Page 5 of His Texas Star


Font Size:

Bishop had managed dozens of stunts just like this one: a mounted kidnapping. They were pretty standard, a classictradition at this point. In the stunt, the villain’s man rides hard through the frame, scoops the girl, and she goes limp across the saddle while Bishop keeps his stride. It was brutal looking on camera, but relatively safe—especially if the horse did its job, which was to keep its stride and not let anything spook him.

Yeah. Bishop would be fine.

The risk was that Daniela wouldn’t go limp like she was supposed to…that she might kick on instinct.
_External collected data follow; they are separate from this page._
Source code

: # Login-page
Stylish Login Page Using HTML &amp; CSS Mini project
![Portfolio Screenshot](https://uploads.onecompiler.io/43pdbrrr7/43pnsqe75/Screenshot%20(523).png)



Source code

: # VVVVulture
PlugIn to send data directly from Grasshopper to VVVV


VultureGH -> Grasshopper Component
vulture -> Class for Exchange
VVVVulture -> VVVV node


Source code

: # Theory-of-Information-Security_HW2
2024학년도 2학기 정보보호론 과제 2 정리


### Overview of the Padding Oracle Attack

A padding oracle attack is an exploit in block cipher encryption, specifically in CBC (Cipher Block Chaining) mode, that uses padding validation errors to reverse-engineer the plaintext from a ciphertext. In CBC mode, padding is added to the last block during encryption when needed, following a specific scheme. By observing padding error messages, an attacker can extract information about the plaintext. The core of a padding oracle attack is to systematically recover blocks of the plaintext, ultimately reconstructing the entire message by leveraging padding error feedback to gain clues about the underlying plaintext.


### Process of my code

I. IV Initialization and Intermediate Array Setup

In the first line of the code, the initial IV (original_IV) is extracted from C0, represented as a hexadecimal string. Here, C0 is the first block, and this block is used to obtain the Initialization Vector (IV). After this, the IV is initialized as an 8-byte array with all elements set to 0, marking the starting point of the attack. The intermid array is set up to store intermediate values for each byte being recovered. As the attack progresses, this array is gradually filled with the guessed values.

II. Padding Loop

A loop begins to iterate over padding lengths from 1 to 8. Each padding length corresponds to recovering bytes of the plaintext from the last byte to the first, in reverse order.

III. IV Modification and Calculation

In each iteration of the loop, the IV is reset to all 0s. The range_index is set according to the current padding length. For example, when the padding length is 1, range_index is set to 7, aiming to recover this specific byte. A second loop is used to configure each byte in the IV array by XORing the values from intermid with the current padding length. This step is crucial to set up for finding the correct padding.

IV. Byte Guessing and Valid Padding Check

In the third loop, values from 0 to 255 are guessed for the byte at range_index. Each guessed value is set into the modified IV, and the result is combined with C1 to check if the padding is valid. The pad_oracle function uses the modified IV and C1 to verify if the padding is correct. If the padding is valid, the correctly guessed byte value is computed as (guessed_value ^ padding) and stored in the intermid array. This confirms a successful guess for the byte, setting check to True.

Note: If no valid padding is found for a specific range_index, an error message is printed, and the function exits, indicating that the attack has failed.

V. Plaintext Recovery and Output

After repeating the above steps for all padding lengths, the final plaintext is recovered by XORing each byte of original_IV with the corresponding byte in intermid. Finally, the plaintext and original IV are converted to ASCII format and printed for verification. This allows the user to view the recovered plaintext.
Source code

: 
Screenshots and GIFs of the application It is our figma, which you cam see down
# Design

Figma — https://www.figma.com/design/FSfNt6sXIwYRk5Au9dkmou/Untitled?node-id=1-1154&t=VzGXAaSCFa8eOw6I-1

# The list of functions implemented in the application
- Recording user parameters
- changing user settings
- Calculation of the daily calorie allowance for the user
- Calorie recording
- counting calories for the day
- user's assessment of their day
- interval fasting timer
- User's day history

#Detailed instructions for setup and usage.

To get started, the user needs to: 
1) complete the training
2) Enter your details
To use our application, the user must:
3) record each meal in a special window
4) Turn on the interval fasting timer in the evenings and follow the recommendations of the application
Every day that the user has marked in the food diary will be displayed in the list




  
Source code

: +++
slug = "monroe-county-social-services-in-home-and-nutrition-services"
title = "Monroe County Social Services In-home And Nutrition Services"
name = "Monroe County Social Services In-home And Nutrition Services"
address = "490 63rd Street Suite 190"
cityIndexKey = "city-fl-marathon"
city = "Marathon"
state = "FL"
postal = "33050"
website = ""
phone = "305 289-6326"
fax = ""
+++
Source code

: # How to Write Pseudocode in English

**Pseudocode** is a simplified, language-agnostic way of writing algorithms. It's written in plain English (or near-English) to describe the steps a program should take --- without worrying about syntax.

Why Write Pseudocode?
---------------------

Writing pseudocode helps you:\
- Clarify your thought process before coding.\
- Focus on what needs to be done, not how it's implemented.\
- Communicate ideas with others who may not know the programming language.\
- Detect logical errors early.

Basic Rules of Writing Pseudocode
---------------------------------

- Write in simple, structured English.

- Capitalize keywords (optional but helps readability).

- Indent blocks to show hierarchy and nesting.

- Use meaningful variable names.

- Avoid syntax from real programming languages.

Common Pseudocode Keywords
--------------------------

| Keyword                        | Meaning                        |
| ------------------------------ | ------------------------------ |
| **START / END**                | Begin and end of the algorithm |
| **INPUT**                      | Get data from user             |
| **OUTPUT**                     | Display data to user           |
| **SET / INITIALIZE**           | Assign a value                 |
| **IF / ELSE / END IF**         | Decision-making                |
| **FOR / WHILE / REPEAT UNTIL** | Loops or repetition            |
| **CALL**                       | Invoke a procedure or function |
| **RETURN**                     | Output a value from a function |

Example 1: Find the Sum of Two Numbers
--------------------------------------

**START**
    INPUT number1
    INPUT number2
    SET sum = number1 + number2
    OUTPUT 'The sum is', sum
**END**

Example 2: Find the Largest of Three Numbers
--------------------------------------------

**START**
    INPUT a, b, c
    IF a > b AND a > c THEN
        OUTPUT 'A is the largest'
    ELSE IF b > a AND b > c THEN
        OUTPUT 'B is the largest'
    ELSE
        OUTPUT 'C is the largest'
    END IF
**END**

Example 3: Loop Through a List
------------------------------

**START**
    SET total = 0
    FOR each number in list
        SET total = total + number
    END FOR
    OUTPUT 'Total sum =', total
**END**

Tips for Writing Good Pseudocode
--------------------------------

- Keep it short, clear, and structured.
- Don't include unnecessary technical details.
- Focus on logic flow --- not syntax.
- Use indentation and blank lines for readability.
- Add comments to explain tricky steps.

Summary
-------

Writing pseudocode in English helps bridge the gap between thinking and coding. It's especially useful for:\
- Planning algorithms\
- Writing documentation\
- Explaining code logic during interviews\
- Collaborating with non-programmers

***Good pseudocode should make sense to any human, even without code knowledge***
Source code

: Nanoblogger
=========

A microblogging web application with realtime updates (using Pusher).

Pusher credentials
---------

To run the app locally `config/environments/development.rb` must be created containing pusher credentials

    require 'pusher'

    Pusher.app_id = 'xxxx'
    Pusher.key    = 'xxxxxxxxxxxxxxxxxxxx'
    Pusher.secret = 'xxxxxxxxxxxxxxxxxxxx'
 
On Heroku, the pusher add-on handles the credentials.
Bishop might spook in that situation, then she could go hurtling down on the other side, get trampled?—

Fuck me. Couldn’t think about that.

And I knew that with anyone else, I would feel fine. I would do my job, make the stunt happen, move on.

But I couldn’t let Millie’s best friend get hurt.
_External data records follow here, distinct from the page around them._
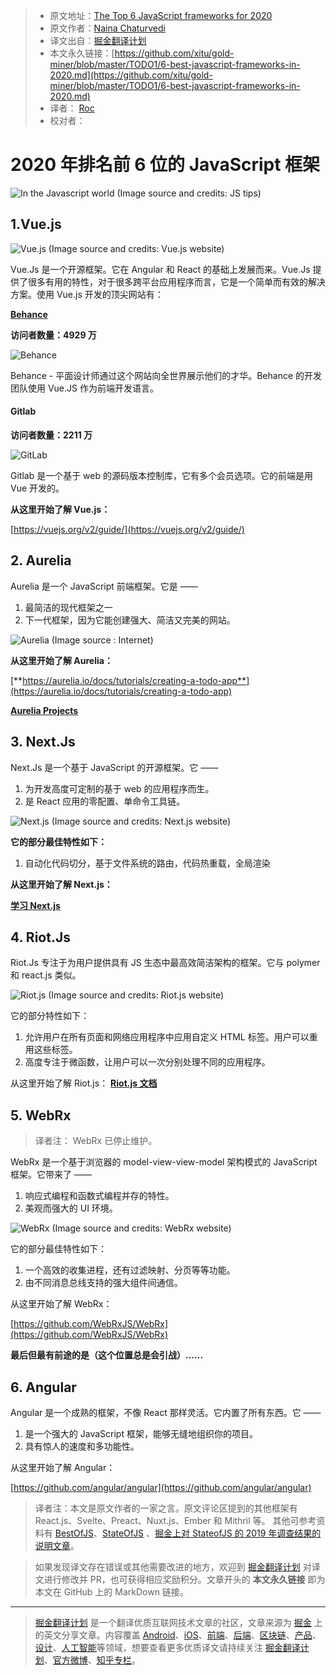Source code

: > * 原文地址：[The Top 6 JavaScript frameworks for 2020](https://medium.com/javascript-in-plain-english/6-best-javascript-frameworks-in-2020-102babf80196)
> * 原文作者：[Naina Chaturvedi](https://medium.com/@Naina04)
> * 译文出自：[掘金翻译计划](https://github.com/xitu/gold-miner)
> * 本文永久链接：[https://github.com/xitu/gold-miner/blob/master/TODO1/6-best-javascript-frameworks-in-2020.md](https://github.com/xitu/gold-miner/blob/master/TODO1/6-best-javascript-frameworks-in-2020.md)
> * 译者： [Roc](https://github.com/QinRoc)
> * 校对者：

# 2020 年排名前 6 位的 JavaScript 框架

![In the Javascript world (Image source and credits: JS tips)](https://cdn-images-1.medium.com/max/3200/0*0bpy35Lc6rAdvivL.gif)

## 1.Vue.js

![Vue.js (Image source and credits: Vue.js website)](https://cdn-images-1.medium.com/max/2430/0*Yk9b_HN-r7SCgzPD.png)

Vue.Js 是一个开源框架。它在 Angular 和 React 的基础上发展而来。Vue.Js 提供了很多有用的特性，对于很多跨平台应用程序而言，它是一个简单而有效的解决方案。使用 Vue.js 开发的顶尖网站有：

[**Behance**](https://www.behance.net/)

**访问者数量：4929 万**

![Behance](https://cdn-images-1.medium.com/max/2698/0*kFWAmDIqI1JjI5dN.png)

Behance - 平面设计师通过这个网站向全世界展示他们的才华。Behance 的开发团队使用 Vue.JS 作为前端开发语言。

#### Gitlab

**访问者数量：2211 万**

![GitLab](https://cdn-images-1.medium.com/max/2698/0*5kyzA3WuoeSaoFgB.png)

Gitlab 是一个基于 web 的源码版本控制库，它有多个会员选项。它的前端是用 Vue 开发的。

****从这里开始了解 Vue.js**：**

[https://vuejs.org/v2/guide/](https://vuejs.org/v2/guide/)

## 2. Aurelia

Aurelia 是一个 JavaScript 前端框架。它是 ——

1. 最简洁的现代框架之一
2. 下一代框架，因为它能创建强大、简洁又完美的网站。

![Aurelia (Image source : Internet)](https://cdn-images-1.medium.com/max/2000/0*SCuBUePVIJKX3QcM.jpg)

**从这里开始了解 Aurelia：**

[**https://aurelia.io/docs/tutorials/creating-a-todo-app**](https://aurelia.io/docs/tutorials/creating-a-todo-app)

[**Aurelia Projects**](https://github.com/aurelia-project)

## 3. Next.Js

Next.Js 是一个基于 JavaScript 的开源框架。它 ——

1. 为开发高度可定制的基于 web 的应用程序而生。
2. 是 React 应用的零配置、单命令工具链。

![Next.js (Image source and credits: Next.js website)](https://cdn-images-1.medium.com/max/2800/0*Xs8fycEdNqhhQ9jZ.jpg)

**它的部分最佳特性如下：**

1. 自动化代码切分，基于文件系统的路由，代码热重载，全局渲染

**从这里开始了解 Next.js：**

[**学习 Next.js**](https://nextjs.org/learn/basics/getting-started)

## 4. Riot.Js

Riot.Js 专注于为用户提供具有 JS 生态中最高效简洁架构的框架。它与 polymer 和 react.js 类似。

![Riot.js (Image source and credits: Riot.js website)](https://cdn-images-1.medium.com/max/2000/0*ioaCESwyj2JbpW_m.jpg)

它的部分特性如下：

1. 允许用户在所有页面和网络应用程序中应用自定义 HTML 标签。用户可以重用这些标签。
2. 高度专注于微函数，让用户可以一次分别处理不同的应用程序。

从这里开始了解 Riot.js：
[**Riot.js 文档**](https://riot.js.org/documentation/)

## 5. WebRx
>译者注： WebRx 已停止维护。

WebRx 是一个基于浏览器的 model-view-view-model 架构模式的 JavaScript 框架。它带来了 ——

1. 响应式编程和函数式编程并存的特性。
2. 美观而强大的 UI 环境。

![WebRx (Image source and credits: WebRx website)](https://cdn-images-1.medium.com/max/2048/0*h6Cc_Hm7i0begHhE.png)

它的部分最佳特性如下：

1. 一个高效的收集进程，还有过滤映射、分页等等功能。
2. 由不同消息总线支持的强大组件间通信。

 从这里开始了解 WebRx：

[https://github.com/WebRxJS/WebRx](https://github.com/WebRxJS/WebRx)

**最后但最有前途的是（这个位置总是会引战）……**

## 6. Angular

Angular 是一个成熟的框架，不像 React 那样灵活。它内置了所有东西。它 ——

1. 是一个强大的 JavaScript 框架，能够无缝地组织你的项目。
2. 具有惊人的速度和多功能性。

 从这里开始了解 Angular：

[https://github.com/angular/angular](https://github.com/angular/angular)

>译者注：本文是原文作者的一家之言。原文评论区提到的其他框架有 React.js、Svelte、Preact、Nuxt.js、Ember 和 Mithril 等。
其他可参考资料有 [BestOfJS](https://bestofjs.org/)、[StateOfJS](https://stateofjs.com/) 、[掘金上对 StateofJS 的 2019 年调查结果的说明文章](https://juejin.im/post/5e071b676fb9a016391d5bb8)。

> 如果发现译文存在错误或其他需要改进的地方，欢迎到 [掘金翻译计划](https://github.com/xitu/gold-miner) 对译文进行修改并 PR，也可获得相应奖励积分。文章开头的 **本文永久链接** 即为本文在 GitHub 上的 MarkDown 链接。

---

> [掘金翻译计划](https://github.com/xitu/gold-miner) 是一个翻译优质互联网技术文章的社区，文章来源为 [掘金](https://juejin.im) 上的英文分享文章。内容覆盖 [Android](https://github.com/xitu/gold-miner#android)、[iOS](https://github.com/xitu/gold-miner#ios)、[前端](https://github.com/xitu/gold-miner#前端)、[后端](https://github.com/xitu/gold-miner#后端)、[区块链](https://github.com/xitu/gold-miner#区块链)、[产品](https://github.com/xitu/gold-miner#产品)、[设计](https://github.com/xitu/gold-miner#设计)、[人工智能](https://github.com/xitu/gold-miner#人工智能)等领域，想要查看更多优质译文请持续关注 [掘金翻译计划](https://github.com/xitu/gold-miner)、[官方微博](http://weibo.com/juejinfanyi)、[知乎专栏](https://zhuanlan.zhihu.com/juejinfanyi)。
The stunt coordinator, a weathered guy named Dale who I'd worked with twice before, had walked me through the shot that morning. The villain—a professional named Rick Mercer, stunt guy turned actor, someone who'd done this a hundred times—would come in from the left at a canter. Daniela's job was to be standing in the right mark, let herself get grabbed around the waist, and go completely dead weight as she came up and over. Bishop would feel her land and keep moving. Dale's guy would control her position with one arm while managing the reins with the other.
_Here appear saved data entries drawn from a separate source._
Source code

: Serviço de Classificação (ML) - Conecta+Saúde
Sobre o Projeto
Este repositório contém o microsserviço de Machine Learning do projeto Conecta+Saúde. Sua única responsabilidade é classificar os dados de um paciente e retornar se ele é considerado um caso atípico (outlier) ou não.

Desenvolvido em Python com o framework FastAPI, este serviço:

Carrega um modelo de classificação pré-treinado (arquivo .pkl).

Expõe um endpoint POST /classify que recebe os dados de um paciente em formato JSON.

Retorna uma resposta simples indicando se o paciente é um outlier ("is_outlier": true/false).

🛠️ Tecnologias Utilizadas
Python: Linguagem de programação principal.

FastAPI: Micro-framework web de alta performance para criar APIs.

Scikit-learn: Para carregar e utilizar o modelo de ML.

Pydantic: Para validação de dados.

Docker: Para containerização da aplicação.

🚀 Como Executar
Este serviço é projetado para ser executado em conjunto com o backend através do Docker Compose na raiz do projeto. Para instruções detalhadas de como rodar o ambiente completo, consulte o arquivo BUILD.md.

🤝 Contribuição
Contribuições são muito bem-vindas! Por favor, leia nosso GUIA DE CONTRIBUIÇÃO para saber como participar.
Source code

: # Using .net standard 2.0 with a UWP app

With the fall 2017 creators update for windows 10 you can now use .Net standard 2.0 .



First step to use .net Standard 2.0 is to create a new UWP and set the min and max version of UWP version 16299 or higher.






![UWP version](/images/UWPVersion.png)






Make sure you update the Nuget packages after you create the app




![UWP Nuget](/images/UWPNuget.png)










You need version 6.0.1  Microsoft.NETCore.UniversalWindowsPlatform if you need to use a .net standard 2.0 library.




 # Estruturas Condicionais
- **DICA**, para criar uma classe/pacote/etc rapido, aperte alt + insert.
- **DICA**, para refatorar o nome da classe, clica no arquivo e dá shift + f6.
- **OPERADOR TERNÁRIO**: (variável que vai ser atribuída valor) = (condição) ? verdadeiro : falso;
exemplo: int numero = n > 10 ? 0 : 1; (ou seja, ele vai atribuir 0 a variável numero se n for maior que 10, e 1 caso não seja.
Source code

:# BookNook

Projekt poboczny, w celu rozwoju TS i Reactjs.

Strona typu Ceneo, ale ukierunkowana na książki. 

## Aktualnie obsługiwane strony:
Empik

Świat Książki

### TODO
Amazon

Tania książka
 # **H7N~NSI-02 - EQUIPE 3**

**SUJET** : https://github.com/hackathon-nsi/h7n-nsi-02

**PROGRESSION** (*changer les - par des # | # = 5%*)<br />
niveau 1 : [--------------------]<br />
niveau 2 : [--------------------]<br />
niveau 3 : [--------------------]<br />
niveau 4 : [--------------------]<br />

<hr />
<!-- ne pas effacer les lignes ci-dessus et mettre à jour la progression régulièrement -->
Twenty feet of camera time. Maybe three seconds of actual action.

Three seconds where if she tensed up wrong she could spook Bishop, throw off Dale's rider, and hit the ground hard enough to end her shoot before it started.

I was waiting in the paddock when I saw Daniela coming across the dusty landscape, hat in hand. She looked authentic—just right for the part, her long dark hair in an intentionally messy braid, her eyes sharp even in the raging heat. The corset…the corset was doing a lot. Doing things that weren’t going to help me get this job done. She waved, and it broke the spell enough for me to wave back.

“Hey,” she said as she came closer. Bishop’s eyes flicked up toward her, but he didn’t react otherwise; he was good like that. “He’s beautiful.”

“He’s a professional.” I held out my hand for her hat and she gave it to me. I adjusted the brim, then handed it back. “The scene is three seconds of camera time. You’re going to feel like it’s longer.”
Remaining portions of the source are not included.